Хорохорюсь, конечно. Куда мне сейчас коньяк. Мне бы чашку – даже не кофе, а чаю. С сахаром и лимоном. А потом – хорошенько поспать.
– Ха. Так и знал, что эта ночь – твоих рук дело. Ни минуты не сомневался, – говорит Стефан.
Он, если пользоваться метким определением Нёхиси, моя персональная божья кара. В смысле, старинный друг.
Стефан вольготно расположился в самом большом кресле. Сидит в нем совершенно один, вовсю наслаждаясь преимуществами своего служебного положения. Хорошо быть начальником городской Граничной полиции – никто, ни при каких обстоятельствах, даже в такой адовой тесноте, как сегодня, не станет моститься тебе на колени. И на широченный подлокотник твоего монументального кресла тоже вряд ли кто-то присядет. Кроме, конечно, меня.
Подлокотник, надо сказать, просто отличный. Я помещаюсь на нем практически целиком, только ноги болтаются в воздухе. Но после суток почти непрерывной ходьбы им такое положение кажется благом.
Сразу на всякий случай спрашиваю:
– Ты на меня очень зол?
Просто чтобы закрыть вопрос.
– Зол – не то слово, – ухмыляется Стефан. – Почему ты не устраивал ничего подобного раньше, черт бы тебя побрал? У меня так давно не было выходных, что если я начну считать дни, загибая пальцы, мне придется отрастить столько рук, что они заполнят весь мир. Кроме моих рук здесь больше ничего не поместится, только вообрази! То-то вы все попляшете, срочно подыскивая себе пристанище на ближайший миллион лет, до тех пор, когда я наконец закончу считать, как долго не отдыхал по-человечески. И вдруг выясняется, что ты давным-давно мог устроить мне отличные каникулы. Но почему-то околачивал груши, не будем уточнять, каким сакральным предметом. И это называется друг.
Ничего себе поворот.
– Ну слушай, – говорю я. – Ничего само не случается. Ты же старый опытный жрец, и духов на своем веку заклял больше, чем я откусил голов любителям нас заклинать. Должен бы понимать, что если хочешь получить в свое распоряжение самую долгую ночь, сперва надо меня умилостивить…
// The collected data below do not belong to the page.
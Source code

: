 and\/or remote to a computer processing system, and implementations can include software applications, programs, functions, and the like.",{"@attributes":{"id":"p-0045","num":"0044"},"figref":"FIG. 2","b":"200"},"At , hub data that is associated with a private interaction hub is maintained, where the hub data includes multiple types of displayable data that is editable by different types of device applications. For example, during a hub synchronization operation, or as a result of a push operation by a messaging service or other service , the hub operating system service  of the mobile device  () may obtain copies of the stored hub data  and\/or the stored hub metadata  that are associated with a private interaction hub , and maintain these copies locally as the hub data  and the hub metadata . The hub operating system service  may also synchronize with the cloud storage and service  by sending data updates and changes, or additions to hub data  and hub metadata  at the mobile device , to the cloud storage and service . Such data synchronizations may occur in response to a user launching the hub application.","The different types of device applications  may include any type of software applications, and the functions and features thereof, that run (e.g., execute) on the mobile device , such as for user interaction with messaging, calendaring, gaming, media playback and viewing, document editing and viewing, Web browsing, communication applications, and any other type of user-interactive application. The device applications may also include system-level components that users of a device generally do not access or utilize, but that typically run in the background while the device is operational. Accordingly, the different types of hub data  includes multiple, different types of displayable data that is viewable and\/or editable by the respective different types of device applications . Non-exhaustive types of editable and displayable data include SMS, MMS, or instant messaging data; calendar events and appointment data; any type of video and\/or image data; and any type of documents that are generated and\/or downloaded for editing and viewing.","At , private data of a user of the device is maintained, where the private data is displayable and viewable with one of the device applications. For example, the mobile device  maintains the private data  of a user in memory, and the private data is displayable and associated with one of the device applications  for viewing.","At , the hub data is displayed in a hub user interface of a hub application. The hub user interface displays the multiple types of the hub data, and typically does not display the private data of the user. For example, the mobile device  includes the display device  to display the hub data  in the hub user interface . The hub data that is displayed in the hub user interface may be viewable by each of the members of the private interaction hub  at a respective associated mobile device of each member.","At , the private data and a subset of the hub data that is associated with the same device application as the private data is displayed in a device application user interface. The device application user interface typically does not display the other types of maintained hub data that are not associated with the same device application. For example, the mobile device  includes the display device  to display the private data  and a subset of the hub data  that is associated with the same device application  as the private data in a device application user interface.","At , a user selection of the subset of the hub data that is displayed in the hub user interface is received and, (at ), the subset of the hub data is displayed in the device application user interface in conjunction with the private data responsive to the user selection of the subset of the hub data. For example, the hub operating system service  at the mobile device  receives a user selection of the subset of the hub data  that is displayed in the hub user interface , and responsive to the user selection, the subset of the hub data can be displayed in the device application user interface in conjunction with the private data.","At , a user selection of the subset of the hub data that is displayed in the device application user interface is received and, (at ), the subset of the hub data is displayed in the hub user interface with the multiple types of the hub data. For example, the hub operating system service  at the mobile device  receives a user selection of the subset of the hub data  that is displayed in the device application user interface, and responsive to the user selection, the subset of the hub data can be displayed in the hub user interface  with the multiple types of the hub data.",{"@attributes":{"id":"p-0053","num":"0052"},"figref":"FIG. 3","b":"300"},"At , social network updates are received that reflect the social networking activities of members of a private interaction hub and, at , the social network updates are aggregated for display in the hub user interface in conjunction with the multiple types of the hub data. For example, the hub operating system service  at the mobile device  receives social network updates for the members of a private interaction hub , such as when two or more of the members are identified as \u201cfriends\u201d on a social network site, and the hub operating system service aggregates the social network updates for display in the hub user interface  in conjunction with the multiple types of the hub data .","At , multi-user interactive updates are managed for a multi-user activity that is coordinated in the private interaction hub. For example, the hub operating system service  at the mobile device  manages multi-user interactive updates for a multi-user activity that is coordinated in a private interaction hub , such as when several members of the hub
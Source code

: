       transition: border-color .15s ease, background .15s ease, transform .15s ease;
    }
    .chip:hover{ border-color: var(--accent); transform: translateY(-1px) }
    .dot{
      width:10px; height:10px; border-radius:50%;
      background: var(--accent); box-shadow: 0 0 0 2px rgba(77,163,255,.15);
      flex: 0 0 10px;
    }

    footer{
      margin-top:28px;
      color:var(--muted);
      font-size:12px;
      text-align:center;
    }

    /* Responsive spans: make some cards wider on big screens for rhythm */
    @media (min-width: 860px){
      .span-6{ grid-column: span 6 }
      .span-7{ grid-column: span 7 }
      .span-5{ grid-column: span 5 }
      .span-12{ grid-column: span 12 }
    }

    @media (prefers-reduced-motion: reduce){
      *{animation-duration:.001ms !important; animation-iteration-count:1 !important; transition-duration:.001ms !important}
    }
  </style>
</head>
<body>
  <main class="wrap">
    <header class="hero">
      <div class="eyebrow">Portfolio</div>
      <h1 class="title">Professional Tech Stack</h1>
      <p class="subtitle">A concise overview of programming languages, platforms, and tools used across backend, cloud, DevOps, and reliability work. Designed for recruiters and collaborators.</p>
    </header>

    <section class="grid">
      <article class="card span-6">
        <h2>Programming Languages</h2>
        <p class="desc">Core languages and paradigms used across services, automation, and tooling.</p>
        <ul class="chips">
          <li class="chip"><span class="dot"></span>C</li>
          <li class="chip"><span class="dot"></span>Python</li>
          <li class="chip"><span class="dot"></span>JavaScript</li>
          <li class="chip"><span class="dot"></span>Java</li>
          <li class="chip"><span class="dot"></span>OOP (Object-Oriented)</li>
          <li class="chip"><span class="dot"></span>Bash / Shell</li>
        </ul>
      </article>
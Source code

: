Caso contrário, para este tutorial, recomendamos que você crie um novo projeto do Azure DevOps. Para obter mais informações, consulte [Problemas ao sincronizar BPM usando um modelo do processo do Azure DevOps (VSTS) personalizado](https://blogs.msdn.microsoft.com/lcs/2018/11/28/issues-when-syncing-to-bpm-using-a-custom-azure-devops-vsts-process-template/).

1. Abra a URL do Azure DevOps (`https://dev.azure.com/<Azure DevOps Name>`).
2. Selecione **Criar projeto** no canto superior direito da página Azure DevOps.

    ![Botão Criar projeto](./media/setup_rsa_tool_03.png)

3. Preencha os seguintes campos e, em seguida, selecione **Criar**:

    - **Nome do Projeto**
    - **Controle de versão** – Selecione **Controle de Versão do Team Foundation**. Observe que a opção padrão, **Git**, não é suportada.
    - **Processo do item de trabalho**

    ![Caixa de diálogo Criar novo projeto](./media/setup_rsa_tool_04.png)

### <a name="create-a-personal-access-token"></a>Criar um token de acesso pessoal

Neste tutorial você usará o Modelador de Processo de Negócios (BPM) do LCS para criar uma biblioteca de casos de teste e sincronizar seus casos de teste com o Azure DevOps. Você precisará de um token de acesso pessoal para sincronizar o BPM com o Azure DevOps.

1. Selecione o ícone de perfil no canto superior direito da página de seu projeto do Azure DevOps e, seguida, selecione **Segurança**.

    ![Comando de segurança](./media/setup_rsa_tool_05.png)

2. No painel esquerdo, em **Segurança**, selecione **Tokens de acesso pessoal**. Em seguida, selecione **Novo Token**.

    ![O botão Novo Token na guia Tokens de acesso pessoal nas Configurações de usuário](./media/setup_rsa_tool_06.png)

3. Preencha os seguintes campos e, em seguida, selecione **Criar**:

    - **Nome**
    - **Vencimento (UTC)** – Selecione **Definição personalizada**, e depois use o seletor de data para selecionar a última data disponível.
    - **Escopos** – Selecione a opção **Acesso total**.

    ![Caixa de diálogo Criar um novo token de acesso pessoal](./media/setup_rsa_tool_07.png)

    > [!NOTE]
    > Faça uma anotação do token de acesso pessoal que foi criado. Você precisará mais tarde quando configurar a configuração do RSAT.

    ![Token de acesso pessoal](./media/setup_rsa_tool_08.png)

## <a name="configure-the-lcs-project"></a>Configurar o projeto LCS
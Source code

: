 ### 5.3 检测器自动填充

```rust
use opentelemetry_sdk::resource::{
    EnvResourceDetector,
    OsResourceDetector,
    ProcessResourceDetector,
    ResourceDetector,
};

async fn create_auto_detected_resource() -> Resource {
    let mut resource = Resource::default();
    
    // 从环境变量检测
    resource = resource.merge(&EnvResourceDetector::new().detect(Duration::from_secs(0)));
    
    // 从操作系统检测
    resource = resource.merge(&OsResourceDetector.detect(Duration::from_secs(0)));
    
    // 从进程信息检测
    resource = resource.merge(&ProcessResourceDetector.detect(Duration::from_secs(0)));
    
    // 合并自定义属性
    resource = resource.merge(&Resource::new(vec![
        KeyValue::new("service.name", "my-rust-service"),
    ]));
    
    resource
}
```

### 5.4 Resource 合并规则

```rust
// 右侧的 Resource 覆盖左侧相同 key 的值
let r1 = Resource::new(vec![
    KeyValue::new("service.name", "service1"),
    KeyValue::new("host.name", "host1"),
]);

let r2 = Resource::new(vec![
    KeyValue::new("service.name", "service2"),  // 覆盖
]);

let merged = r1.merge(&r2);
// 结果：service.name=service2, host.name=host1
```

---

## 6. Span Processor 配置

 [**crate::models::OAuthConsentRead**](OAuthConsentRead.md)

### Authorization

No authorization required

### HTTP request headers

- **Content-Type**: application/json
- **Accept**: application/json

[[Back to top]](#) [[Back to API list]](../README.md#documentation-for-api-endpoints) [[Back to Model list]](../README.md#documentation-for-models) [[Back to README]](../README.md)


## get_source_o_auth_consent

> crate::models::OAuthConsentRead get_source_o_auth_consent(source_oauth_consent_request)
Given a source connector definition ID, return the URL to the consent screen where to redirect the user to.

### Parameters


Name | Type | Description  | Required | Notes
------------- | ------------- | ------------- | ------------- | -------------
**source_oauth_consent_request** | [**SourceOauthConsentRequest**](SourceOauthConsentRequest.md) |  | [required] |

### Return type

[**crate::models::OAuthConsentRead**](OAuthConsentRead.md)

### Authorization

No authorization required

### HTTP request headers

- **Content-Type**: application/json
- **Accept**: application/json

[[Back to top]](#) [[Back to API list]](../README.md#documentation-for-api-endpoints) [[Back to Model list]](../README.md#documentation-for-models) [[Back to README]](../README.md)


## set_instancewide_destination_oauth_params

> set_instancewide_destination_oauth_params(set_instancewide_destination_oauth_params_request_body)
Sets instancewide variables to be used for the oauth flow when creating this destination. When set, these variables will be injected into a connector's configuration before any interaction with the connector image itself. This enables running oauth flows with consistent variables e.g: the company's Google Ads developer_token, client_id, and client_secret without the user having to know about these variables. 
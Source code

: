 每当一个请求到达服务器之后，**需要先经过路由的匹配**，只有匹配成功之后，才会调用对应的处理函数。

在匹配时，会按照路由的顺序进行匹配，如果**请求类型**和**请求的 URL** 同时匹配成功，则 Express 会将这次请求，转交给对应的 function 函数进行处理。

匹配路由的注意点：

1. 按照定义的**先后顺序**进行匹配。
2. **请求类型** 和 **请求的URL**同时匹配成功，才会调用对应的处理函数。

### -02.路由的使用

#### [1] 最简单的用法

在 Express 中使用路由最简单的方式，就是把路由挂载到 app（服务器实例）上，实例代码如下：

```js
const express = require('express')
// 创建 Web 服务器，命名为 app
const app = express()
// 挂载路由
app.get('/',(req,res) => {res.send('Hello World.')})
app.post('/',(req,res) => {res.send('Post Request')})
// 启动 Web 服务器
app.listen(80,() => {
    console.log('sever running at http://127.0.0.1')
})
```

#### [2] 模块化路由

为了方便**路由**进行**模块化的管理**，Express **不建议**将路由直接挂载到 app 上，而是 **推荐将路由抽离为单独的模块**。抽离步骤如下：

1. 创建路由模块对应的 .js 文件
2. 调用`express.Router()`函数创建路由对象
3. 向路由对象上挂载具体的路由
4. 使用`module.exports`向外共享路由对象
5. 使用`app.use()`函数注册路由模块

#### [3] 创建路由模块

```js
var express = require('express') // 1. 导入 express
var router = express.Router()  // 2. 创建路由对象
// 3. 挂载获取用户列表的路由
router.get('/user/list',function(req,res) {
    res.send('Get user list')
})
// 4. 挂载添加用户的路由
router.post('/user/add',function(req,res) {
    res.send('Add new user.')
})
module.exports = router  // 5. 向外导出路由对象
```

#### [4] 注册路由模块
– Чего-о-о? – изумленно спрашивает Стефан.
– Умилостивить, – твердо повторяю я. – Соорудить мне алтарь, принести какие-нибудь стоящие жертвы. Не обязательно, кстати, кровавые, младенцев и девственниц настоятельно рекомендую пощадить, я их совершенно точно не ем. Можешь ограничиться занзибарскими кофейными зернами и грушевым коньяком.
– Губа не дура, – уважительно замечает Тони, специально ради такого дела прекратив громыхать шейкером.
– Еще можно сыру нарезать, – почти помимо воли добавляю я, только сейчас осознав, как зверски проголодался. – И слушай, камлать так камлать! Пиццу от Юргиса и Дракона, парочку отбивных, русский капустный пирог из той, ты ее точно знаешь, кофейни на Траку, селедку, обязательно с луком и черным хлебом, нет, лучше две селедки, щучьи котлеты, на худой конец, омлет с ветчиной и сыром, я непривередливый дух, а еще…
– С тобой все ясно, – резюмирует Стефан. – Покормите его кто-нибудь, иначе, не ровен час, сюда начнут сползаться привороженные этим типом продукты из ближайших ресторанов и супермаркетов, а потом и с окраин подтянутся; звучит, понимаю, совсем неплохо, но поверьте мне на слово, погибнуть под грудами сырокопченых колбас, захлебнувшись салатной заправкой – не такое большое удовольствие, как может показаться на голодный желудок. Причем мне же потом с утра пораньше всех вас воскрешать и еще разбираться с загадочными хищениями на продуктовых складах – нет уж, увольте! Драмы такого масштаба проще предотвращать, чем расхлебывать их последствия.